The first quarter saw a steady and proportional increase in the two teams’ points; both teams entered into a rhythm that produced a score of 22 (students) to 21 (faculty). In the second quarter, the faculty exchanged their lineup for a less aggressive approach. The students, however, had exchanged their lineup to include proficient, varsity level players. Such a change meant that the students dominated the faculty in the second quarter, bringing the score to 29-43. The third quarter was the complete opposite: the faculty dominated the students after bringing back their all-star players. At the end of the third, the score was tied at 57. This produced a nail-biting fourth quarter. Neither team was capable of creating a comfortable lead on the other; the changing lineups could not break this trend. With less than thirty seconds left, the score was 81 to 79 (students lead). Each time the faculty came close to the basket, the crowd fell silent and rose in anticipation (a prospective three-pointer at the sixteenth second compelled the entire audience to their feet). When the fourth quarter finished, the scoreboard offered a tie at 81 points.
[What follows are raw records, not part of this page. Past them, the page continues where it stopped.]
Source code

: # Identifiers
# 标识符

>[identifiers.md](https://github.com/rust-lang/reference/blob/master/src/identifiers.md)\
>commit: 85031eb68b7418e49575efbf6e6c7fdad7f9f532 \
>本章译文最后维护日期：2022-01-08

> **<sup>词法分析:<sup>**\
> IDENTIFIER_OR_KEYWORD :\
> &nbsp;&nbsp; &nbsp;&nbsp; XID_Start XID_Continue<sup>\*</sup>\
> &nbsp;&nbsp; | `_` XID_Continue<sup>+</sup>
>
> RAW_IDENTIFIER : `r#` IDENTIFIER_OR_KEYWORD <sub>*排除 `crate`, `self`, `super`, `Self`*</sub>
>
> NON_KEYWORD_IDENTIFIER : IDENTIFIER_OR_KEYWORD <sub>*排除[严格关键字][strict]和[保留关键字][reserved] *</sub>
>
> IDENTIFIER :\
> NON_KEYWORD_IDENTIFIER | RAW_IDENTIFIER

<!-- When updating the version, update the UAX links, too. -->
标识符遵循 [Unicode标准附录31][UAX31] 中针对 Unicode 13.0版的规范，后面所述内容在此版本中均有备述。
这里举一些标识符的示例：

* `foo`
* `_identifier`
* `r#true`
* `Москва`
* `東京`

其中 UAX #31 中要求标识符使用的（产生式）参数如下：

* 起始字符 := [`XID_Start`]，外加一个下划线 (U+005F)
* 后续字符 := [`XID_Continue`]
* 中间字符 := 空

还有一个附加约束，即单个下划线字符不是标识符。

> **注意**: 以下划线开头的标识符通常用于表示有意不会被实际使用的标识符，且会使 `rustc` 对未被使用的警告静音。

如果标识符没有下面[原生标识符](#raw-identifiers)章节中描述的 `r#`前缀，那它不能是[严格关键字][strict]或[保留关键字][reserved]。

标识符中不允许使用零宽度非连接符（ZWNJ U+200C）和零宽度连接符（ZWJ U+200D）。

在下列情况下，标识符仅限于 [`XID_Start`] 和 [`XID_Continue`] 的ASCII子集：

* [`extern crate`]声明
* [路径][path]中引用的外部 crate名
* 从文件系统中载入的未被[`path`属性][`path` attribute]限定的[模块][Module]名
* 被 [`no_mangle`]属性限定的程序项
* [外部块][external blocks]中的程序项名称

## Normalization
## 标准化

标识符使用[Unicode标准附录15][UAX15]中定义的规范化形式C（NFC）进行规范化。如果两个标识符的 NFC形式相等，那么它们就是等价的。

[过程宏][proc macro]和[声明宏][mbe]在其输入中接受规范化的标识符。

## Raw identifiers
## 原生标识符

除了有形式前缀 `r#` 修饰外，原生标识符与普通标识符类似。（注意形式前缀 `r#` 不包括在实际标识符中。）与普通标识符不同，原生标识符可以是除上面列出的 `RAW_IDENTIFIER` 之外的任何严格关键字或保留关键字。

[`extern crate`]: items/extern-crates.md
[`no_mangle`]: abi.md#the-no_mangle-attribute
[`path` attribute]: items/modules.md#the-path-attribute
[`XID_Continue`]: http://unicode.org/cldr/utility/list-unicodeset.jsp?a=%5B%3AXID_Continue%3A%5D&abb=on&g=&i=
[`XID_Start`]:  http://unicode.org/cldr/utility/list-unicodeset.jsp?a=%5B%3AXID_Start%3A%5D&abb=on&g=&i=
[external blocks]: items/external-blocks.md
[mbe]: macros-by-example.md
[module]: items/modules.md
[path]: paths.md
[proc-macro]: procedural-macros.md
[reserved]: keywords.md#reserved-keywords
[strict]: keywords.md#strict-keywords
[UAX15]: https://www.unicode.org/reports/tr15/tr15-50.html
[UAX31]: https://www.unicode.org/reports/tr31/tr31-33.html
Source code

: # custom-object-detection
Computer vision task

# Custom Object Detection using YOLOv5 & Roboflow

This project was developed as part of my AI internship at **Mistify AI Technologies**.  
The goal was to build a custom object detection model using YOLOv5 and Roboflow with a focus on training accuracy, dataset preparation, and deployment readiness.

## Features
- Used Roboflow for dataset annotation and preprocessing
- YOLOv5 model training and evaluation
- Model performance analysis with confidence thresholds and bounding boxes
Overtime would allow only three minutes of playtime, and it was imperative that every shot was a success. Once again, the score displayed an evenly matched set of players. The faculty, however, were not employing their best lineup (the one that tied the game in the third quarter). An issue affecting both teams was that the time on the clock was inaccurate because timeouts and free throws in the tense few minutes remaining caused confusion. The score was at 90 to 87 (students lead) when a faculty player was fouled while taking a three-point shot. Should this player make all three free throws, the faculty would tie the game. Should he miss two, the game was all but over. Should he only miss one, he could intentionally miss the final shot so that his team can rebound and earn the conventional two points from a shot. The first was a miss. The second went in. There was an uncertain amount of time on the clock because of the aforementioned confusion, but the faculty team would have to secure the ball and complete a shot in practically no time. The player purposely missed the final free throw, rebounded, and shot. He missed. A teammate of his rebounded that and shot again. He missed. Another teammate rebounded that and, as the buzzer went off, released the ball toward the hoop. Unfortunately, he missed. The game ended there, in overtime, with a score of 90-88. The double overtime, possible if that shot was successful, would have produced even more edge-of-the-seat moments. No matter which team an observer was rooting for, everyone acknowledged how great a game the event was.
Overall, the 2017 student-faculty basketball game was well worth the cost. Though there were issues with the clock and a lackluster halftime event, the outing created a fun, competitive, and safe environment for students and faculty to interact. Members of SGA and all participants of the event should be proud.
Lake Howell High School’s 2017 student-faculty basketball game may be over, but there is still much to look forward to for the 2018 incarnation.